As to Iranian desire to have nuclear weapons, I’m against proliferation just on general grounds. Regarding Iran specifically, the deterrent effect of an Iranian weapon would certainly allow them to be far more obnoxious on the international stage than they already  are. Worse still, it will lead to further proliferation. The only question becomes, who would be the next country to have nuclear arms, with Saudi Arabia the likely winner of that race. They would probably simply purchase them from Pakistan. If you proliferate enough, the probability of someone actually using nuclear weapons begins to approach 1. That is not to say that New York or Los Angeles would be the target, but one problem with nuclear wargaming has always been shown to be entanglement and escalation. Once one weapon has been used, it is a virtual certainty others will be, and who knows where that will end? While my first concern is always for the safety and well being of the United States and her people, I also would generally like to not see any major metropolitan area vanish in a brilliant flash of light. Not even our enemy’s.
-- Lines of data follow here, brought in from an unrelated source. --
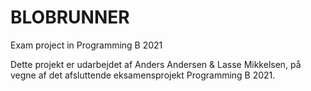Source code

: # BLOBRUNNER
Exam project in Programming B 2021

Dette projekt er udarbejdet af Anders Andersen & Lasse Mikkelsen, på vegne af det afsluttende eksamensprojekt Programming B 2021.

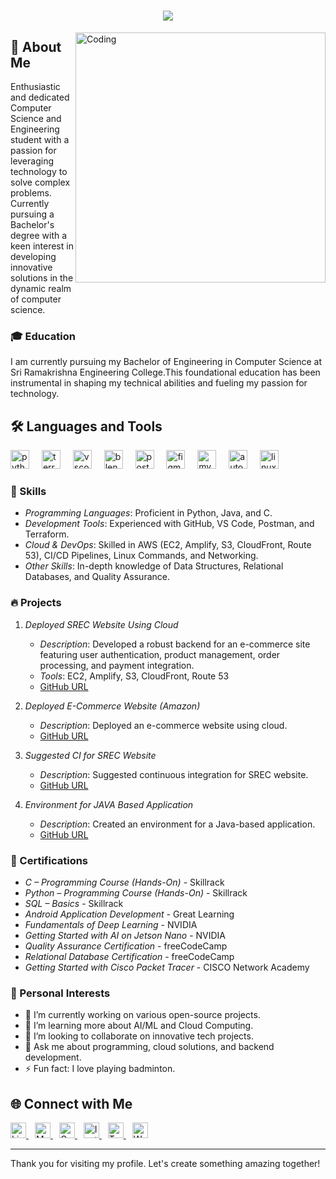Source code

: <h1 align="center">
    <img src="https://readme-typing-svg.herokuapp.com?font=Righteous&size=35&color=FF5733&center=true&vCenter=true&width=500&height=70&duration=2000&lines=Hii!+✌;+I'm+Dulal+Roy!;+Welcome+to+my+GitHub+Profile!" />
</h1>
<img align="right" alt="Coding" width="400" src="c894f05d0a176de552a9683319dedb29.gif">

## 📖 About Me

<div style="display: flex; align-items: center; justify-content: space-between;">
    <div>
Enthusiastic and dedicated Computer Science and Engineering student with a passion for leveraging
technology to solve complex problems. Currently pursuing a Bachelor's degree with a keen interest in
developing innovative solutions in the dynamic realm of computer science.    </div>

</div>

### 🎓 Education

I am currently pursuing my Bachelor of Engineering in Computer Science at Sri Ramakrishna Engineering College.This foundational education has been instrumental in
shaping my technical abilities and fueling my passion for technology.

## 🛠 Languages and Tools

<div align="left">
  <img src="https://cdn.jsdelivr.net/gh/devicons/devicon/icons/python/python-original.svg" height="30" alt="python logo"  />
  <img width="12" />
  <img src="https://cdn.jsdelivr.net/gh/devicons/devicon/icons/terraform/terraform-original.svg" height="30" alt="terraform logo"  />
  <img width="12" />
  <img src="https://cdn.jsdelivr.net/gh/devicons/devicon/icons/vscode/vscode-original.svg" height="30" alt="vscode logo"  />
  <img width="12" />
  <img src="https://skillicons.dev/icons?i=blender" height="30" alt="blender logo"  />
  <img width="12" />
  <img src="https://skillicons.dev/icons?i=postman" height="30" alt="postman logo"  />
  <img width="12" />
  <img src="https://skillicons.dev/icons?i=figma" height="30" alt="figma logo"  />
  <img width="12" />
  <img src="https://skillicons.dev/icons?i=mysql" height="30" alt="mysql logo"  />
  <img width="12" />
  <img src="https://skillicons.dev/icons?i=autocad" height="30" alt="autocad logo"  />
  <img width="12" />
  <img src="https://skillicons.dev/icons?i=linux" height="30" alt="linux logo"  />
</div>

### 💼 Skills

- *Programming Languages*: Proficient in Python, Java, and C.
- *Development Tools*: Experienced with GitHub, VS Code, Postman, and Terraform.
- *Cloud & DevOps*: Skilled in AWS (EC2, Amplify, S3, CloudFront, Route 53), CI/CD Pipelines, Linux Commands, and Networking.
- *Other Skills*: In-depth knowledge of Data Structures, Relational Databases, and Quality Assurance.

### 🔥 Projects

1. *Deployed SREC Website Using Cloud*
   - *Description*: Developed a robust backend for an e-commerce site featuring user authentication, product management, order processing, and payment integration.
   - *Tools*: EC2, Amplify, S3, CloudFront, Route 53
   - [GitHub URL](https://github.com/DulalRoy12022005/SREC-Website)

2. *Deployed E-Commerce Website (Amazon)*
   - *Description*: Deployed an e-commerce website using cloud.
   - [GitHub URL](https://github.com/DulalRoy12022005/Amazon-Clone)

3. *Suggested CI for SREC Website*
   - *Description*: Suggested continuous integration for SREC website.
   - [GitHub URL](https://github.com/DulalRoy12022005/SREC-CI)

4. *Environment for JAVA Based Application*
   - *Description*: Created an environment for a Java-based application.
   - [GitHub URL](https://github.com/DulalRoy12022005/Java-Environment)

### 📜 Certifications

- *C – Programming Course (Hands-On)* - Skillrack
- *Python – Programming Course (Hands-On)* - Skillrack
- *SQL – Basics* - Skillrack
- *Android Application Development* - Great Learning 
- *Fundamentals of Deep Learning* - NVIDIA 
- *Getting Started with AI on Jetson Nano* - NVIDIA
- *Quality Assurance Certification* - freeCodeCamp
- *Relational Database Certification* - freeCodeCamp
- *Getting Started with Cisco Packet Tracer* - CISCO Network Academy

### 🌟 Personal Interests

- 🔭 I’m currently working on various open-source projects.
- 🌱 I’m learning more about AI/ML and Cloud Computing.
- 👯 I’m looking to collaborate on innovative tech projects.
- 💬 Ask me about programming, cloud solutions, and backend development.
- ⚡ Fun fact: I love playing badminton.

## 🌐 Connect with Me

<div align="left">
  <a href="http://www.linkedin.com/in/dulal-roy1202" target="_blank" style="margin-right: 10px;">
    <img src="https://img.shields.io/static/v1?message=LinkedIn&logo=linkedin&label=&color=0077B5&logoColor=white&labelColor=&style=for-the-badge" height="25" alt="LinkedIn logo" />
  </a>
  <a href="https://medium.com/@dulalroy1202" target="_blank" style="margin-right: 10px;">
    <img src="https://img.shields.io/static/v1?message=Medium&logo=medium&label=&color=12100E&logoColor=white&labelColor=&style=for-the-badge" height="25" alt="Medium logo" />
  </a>
  <a href="mailto:dulalroy1202@gmail.com" target="_blank" style="margin-right: 10px;">
    <img src="https://img.shields.io/static/v1?message=Gmail&logo=gmail&label=&color=D14836&logoColor=white&labelColor=&style=for-the-badge" height="25" alt="Gmail logo" />
  </a>
  <a href="https://www.instagram.com/_dulalroy_" target="_blank" style="margin-right: 10px;">
    <img src="https://img.shields.io/static/v1?message=Instagram&logo=instagram&label=&color=E4405F&logoColor=white&labelColor=&style=for-the-badge" height="25" alt="Instagram logo" />
  </a>
  <a href="https://twitter.com/dulalroy1202" target="_blank" style="margin-right: 10px;">
    <img src="https://img.shields.io/static/v1?message=Twitter&logo=twitter&label=&color=1DA1F2&logoColor=white&labelColor=&style=for-the-badge" height="25" alt="Twitter logo" />
  </a>
  <a href="https://wa.me/+919688407324" target="_blank">
    <img src="https://img.shields.io/static/v1?message=Whatsapp&logo=whatsapp&label=&color=25D366&logoColor=white&labelColor=&style=for-the-badge" height="25" alt="Whatsapp logo" />
  </a>
</div>

---

Thank you for visiting my profile. Let's create something amazing together!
As to what we can do, let’s start with what we shouldn’t have done. We shouldn’t have legitimized Iran’s nuclear program by negotiating with them, particularly since the “goals” of this program are farcical.

Aside from that, there is a wide array of options we could have, and can still undertake. First, we should have provided at least moral support during the Green Revolution of 2009. It would have been nice if the average Iranian could have heard (via VOA or other information sources) that the United States supported them and was not their enemy.
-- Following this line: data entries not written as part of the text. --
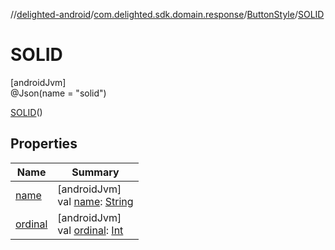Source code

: //[delighted-android](../../../../index.md)/[com.delighted.sdk.domain.response](../../index.md)/[ButtonStyle](../index.md)/[SOLID](index.md)

# SOLID

[androidJvm]\
@Json(name = &quot;solid&quot;)

[SOLID](index.md)()

## Properties

| Name | Summary |
|---|---|
| [name](../../-survey-type-identifier/-n-p-s/index.md#-372974862%2FProperties%2F-1909672370) | [androidJvm]<br>val [name](../../-survey-type-identifier/-n-p-s/index.md#-372974862%2FProperties%2F-1909672370): [String](https://kotlinlang.org/api/latest/jvm/stdlib/kotlin/-string/index.html) |
| [ordinal](../../-survey-type-identifier/-n-p-s/index.md#-739389684%2FProperties%2F-1909672370) | [androidJvm]<br>val [ordinal](../../-survey-type-identifier/-n-p-s/index.md#-739389684%2FProperties%2F-1909672370): [Int](https://kotlinlang.org/api/latest/jvm/stdlib/kotlin/-int/index.html) |
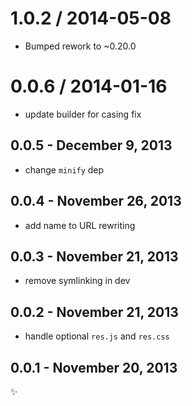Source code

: 
1.0.2 / 2014-05-08
==================

 * Bumped rework to ~0.20.0

0.0.6 / 2014-01-16
==================

 * update builder for casing fix

0.0.5 - December 9, 2013
------------------------
* change `minify` dep

0.0.4 - November 26, 2013
-------------------------
* add name to URL rewriting

0.0.3 - November 21, 2013
-------------------------
* remove symlinking in dev

0.0.2 - November 21, 2013
-------------------------
* handle optional `res.js` and `res.css`

0.0.1 - November 20, 2013
-------------------------
:sparkles:
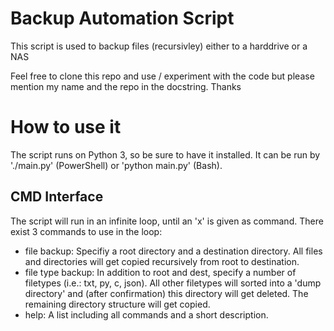 
# Backup Automation Script
This script is used to backup files (recursivley) either to a harddrive or a NAS

Feel free to clone this repo and use / experiment with the code
but please mention my name and the repo in the docstring.
Thanks

# How to use it
The script runs on Python 3, so be sure to have it installed. It can be run by './main.py' (PowerShell) or 'python main.py' (Bash).

## CMD Interface
The script will run in an infinite loop, until an 'x' is given as command.
There exist 3 commands to use in the loop:
 * file backup: Specifiy a root directory and a destination directory. All files and directories will get copied recursively from root to destination.
 * file type backup: In addition to root and dest, specify a number of filetypes (i.e.: txt, py, c, json). All other filetypes will sorted into a 'dump directory' and (after confirmation) this directory will get deleted. The remaining directory structure will get copied.
 * help: A list including all commands and a short description.


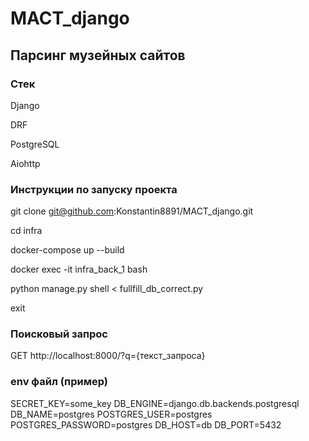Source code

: # MACT_django

## Парсинг музейных сайтов

### Стек

Django

DRF

PostgreSQL

Aiohttp

### Инструкции по запуску проекта

git clone git@github.com:Konstantin8891/MACT_django.git

cd infra

docker-compose up --build

docker exec -it infra_back_1 bash

python manage.py shell < fullfill_db_correct.py

exit

### Поисковый запрос 

GET http://localhost:8000/?q={текст_запроса}

### env файл (пример)

SECRET_KEY=some_key
DB_ENGINE=django.db.backends.postgresql
DB_NAME=postgres
POSTGRES_USER=postgres
POSTGRES_PASSWORD=postgres
DB_HOST=db
DB_PORT=5432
Other non-kinetic options include an array of economic sanctions. The sanction regime until recently in place was surprisingly effective.  Competent diplomacy could have made them even more effective, even to the point of being draconian.
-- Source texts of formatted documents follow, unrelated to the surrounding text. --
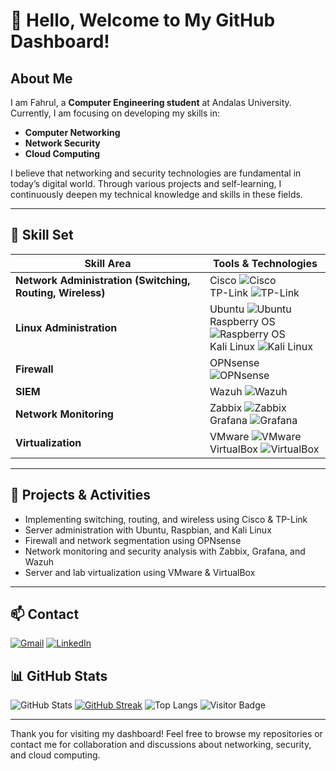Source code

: # 👋 Hello, Welcome to My GitHub Dashboard!

## About Me

I am Fahrul, a **Computer Engineering student** at Andalas University. Currently, I am focusing on developing my skills in:

- **Computer Networking**
- **Network Security**
- **Cloud Computing**

I believe that networking and security technologies are fundamental in today’s digital world. Through various projects and self-learning, I continuously deepen my technical knowledge and skills in these fields.

---

## 🔧 Skill Set

| Skill Area                                | Tools & Technologies                                                                                           |
|--------------------------------------------|---------------------------------------------------------------------------------------------------------------|
| **Network Administration (Switching, Routing, Wireless)** | Cisco ![Cisco](https://img.shields.io/badge/-Cisco-1BA0D7?logo=cisco&logoColor=white) <br> TP-Link ![TP-Link](https://img.shields.io/badge/-TP--Link-1ABC9C?logo=tp-link&logoColor=white) |
| **Linux Administration**                   | Ubuntu ![Ubuntu](https://img.shields.io/badge/-Ubuntu-E95420?logo=ubuntu&logoColor=white) <br> Raspberry OS ![Raspberry OS](https://img.shields.io/badge/-Raspberry%20Pi%20OS-D20F2A?logo=raspberry-pi&logoColor=white) <br> Kali Linux ![Kali Linux](https://img.shields.io/badge/-Kali%20Linux-557C94?logo=kali-linux&logoColor=white) |
| **Firewall**                              | OPNsense ![OPNsense](https://img.shields.io/badge/-OPNsense-F58025?logo=opnsense&logoColor=white)             |
| **SIEM**                                  | Wazuh ![Wazuh](https://img.shields.io/badge/-Wazuh-0078D7?logo=wazuh&logoColor=white)                         |
| **Network Monitoring**                     | Zabbix ![Zabbix](https://img.shields.io/badge/-Zabbix-E2001A?logo=zabbix&logoColor=white) <br> Grafana ![Grafana](https://img.shields.io/badge/-Grafana-F46800?logo=grafana&logoColor=white) |
| **Virtualization**                         | VMware ![VMware](https://img.shields.io/badge/-VMware-607078?logo=vmware&logoColor=white) <br> VirtualBox ![VirtualBox](https://img.shields.io/badge/-VirtualBox-183A61?logo=virtualbox&logoColor=white) |

---

## 🚀 Projects & Activities

- Implementing switching, routing, and wireless using Cisco & TP-Link
- Server administration with Ubuntu, Raspbian, and Kali Linux
- Firewall and network segmentation using OPNsense
- Network monitoring and security analysis with Zabbix, Grafana, and Wazuh
- Server and lab virtualization using VMware & VirtualBox

---

## 📫 Contact

[![Gmail](https://img.shields.io/badge/Gmail-D14836?style=for-the-badge&logo=gmail&logoColor=white)](mailto:fahruldwianugrah86@gmail.com)
[![LinkedIn](https://img.shields.io/badge/LinkedIn-0A66C2?style=for-the-badge&logo=linkedin&logoColor=white)](https://linkedin.com/in/fahrulanugrh86)

## 📊 GitHub Stats

![GitHub Stats](https://github-readme-stats.vercel.app/api?username=fahrul-anugrh&show_icons=true&theme=radical)
[![GitHub Streak](https://streak-stats.demolab.com?user=fahrul-anugrh&theme=radical)](https://git.io/streak-stats)
![Top Langs](https://github-readme-stats.vercel.app/api/top-langs/?username=fahrul-anugrh&layout=compact&theme=radical)
![Visitor Badge](https://komarev.com/ghpvc/?username=fahrul-anugrh&style=flat-square)


---

Thank you for visiting my dashboard! Feel free to browse my repositories or contact me for collaboration and discussions about networking, security, and cloud computing.

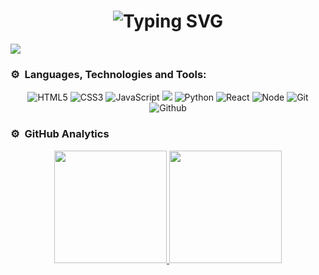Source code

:<h1 align="center"><img src="https://readme-typing-svg.herokuapp.com?font=Fira+Code&weight=450&size=40&pause=1000&color=A7F7BC&center=true&vCenter=true&width=700&height=70&lines=Hi!+Im+MrGiann;I'm+Software+Developer%F0%9F%92%BB" alt="Typing SVG" /></h1>
 
<img src="https://komarev.com/ghpvc/?username=mrgiann&color=blueviolet">

### ⚙️ &nbsp;Languages, Technologies and Tools:

<p align="center">
<img alt="HTML5" src="https://img.shields.io/badge/-HTML5-E34F26?style=flat-square&logo=HTML5&logoColor=white"> 
<img alt="CSS3" src="https://img.shields.io/badge/-CSS3-1572B6?style=flat-square&logo=CSS3&logoColor=white">
<img alt="JavaScript" src="https://img.shields.io/badge/-JavaScript-F7DF1E?style=flat-square&logo=JavaScript&logoColor=white">
<img src="https://img.shields.io/badge/-Bootstrap-563D7C?style=flat&logo=bootstrap&logoColor=white">
<img alt="Python" src="https://img.shields.io/badge/-Python-3776AB?style=flat-square&logo=Python&logoColor=white">
<img alt="React" src="https://img.shields.io/badge/-React.js-9b3675?style=flat-square&logo=React&logoColor=white">
<img alt="Node" src="https://img.shields.io/badge/-Node.js-44883e?style=flat-square&logo=Node.js&logoColor=white">
<img alt="Git" src="https://img.shields.io/badge/-Git-F1502F?style=flat-square&logo=Git&logoColor=white">
<img alt="Github" src="https://img.shields.io/badge/github-%23121011.svg?style=flat-the-badge&logo=github&logoColor=white">
</p>

### ⚙️ &nbsp;GitHub Analytics

<p align="center">
<a href="https://github.com/mrgiann">
  <img height="180em" src="https://github-readme-stats-eight-theta.vercel.app/api?username=mrgiann&show_icons=true&theme=algolia&include_all_commits=true&count_private=true"/>
  <img height="180em" src="https://github-readme-stats-eight-theta.vercel.app/api/top-langs/?username=mrgiann&layout=compact&langs_count=8&theme=algolia"/>
</a>
</p>

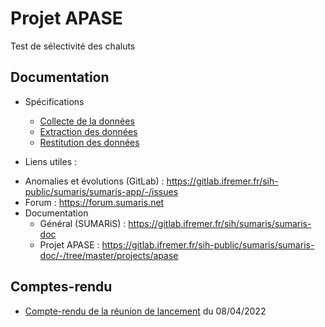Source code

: # Projet APASE

Test de sélectivité des chaluts

## Documentation

 - Spécifications 
   * [Collecte de la données](./spe/collecte_de_donnees.md)
   * [Extraction des données](./spe/extraction.md)
   * [Restitution des données](./spe/restitution.md)

 - Liens utiles :
  * Anomalies et évolutions (GitLab) : https://gitlab.ifremer.fr/sih-public/sumaris/sumaris-app/-/issues
  * Forum : https://forum.sumaris.net
  * Documentation 
    * Général (SUMARiS) : https://gitlab.ifremer.fr/sih/sumaris/sumaris-doc
    * Projet APASE : https://gitlab.ifremer.fr/sih-public/sumaris/sumaris-doc/-/tree/master/projects/apase


## Comptes-rendu

 - [Compte-rendu de la réunion de lancement](crr/crr-22-001-reunion_lancement.md) du 08/04/2022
Were we really interested in turning up the heat, we would have vastly increased our domestic oil production, enacted legislation allowing the export of oil, and then imposed an embargo, or even blockade, on Iranian oil exports.

We could also have undertaken covert actions to undermine the ayatollah’s regime through funding of internal dissidents.

Finally, we could undertake military action to deny Iran its nuclear program. Even short of an invasion and occupation, quite a bit could be done to thwart the Iranian’s progress. There is quite a bit of infrastructure that is quite vulnerable, even if major portions of their program is at hardened sites. Electrical generation and transmission, critical to centrifuge operation, is difficult to harden.  Targeting key personnel in the program is another option.

While I’ve listed options as a spectrum, a truly effective effort to deny Iran would fuse these elements together.

Instead, we’re bullying our allies into joining an agreement that isn’t even worth the paper it won’t be written down on!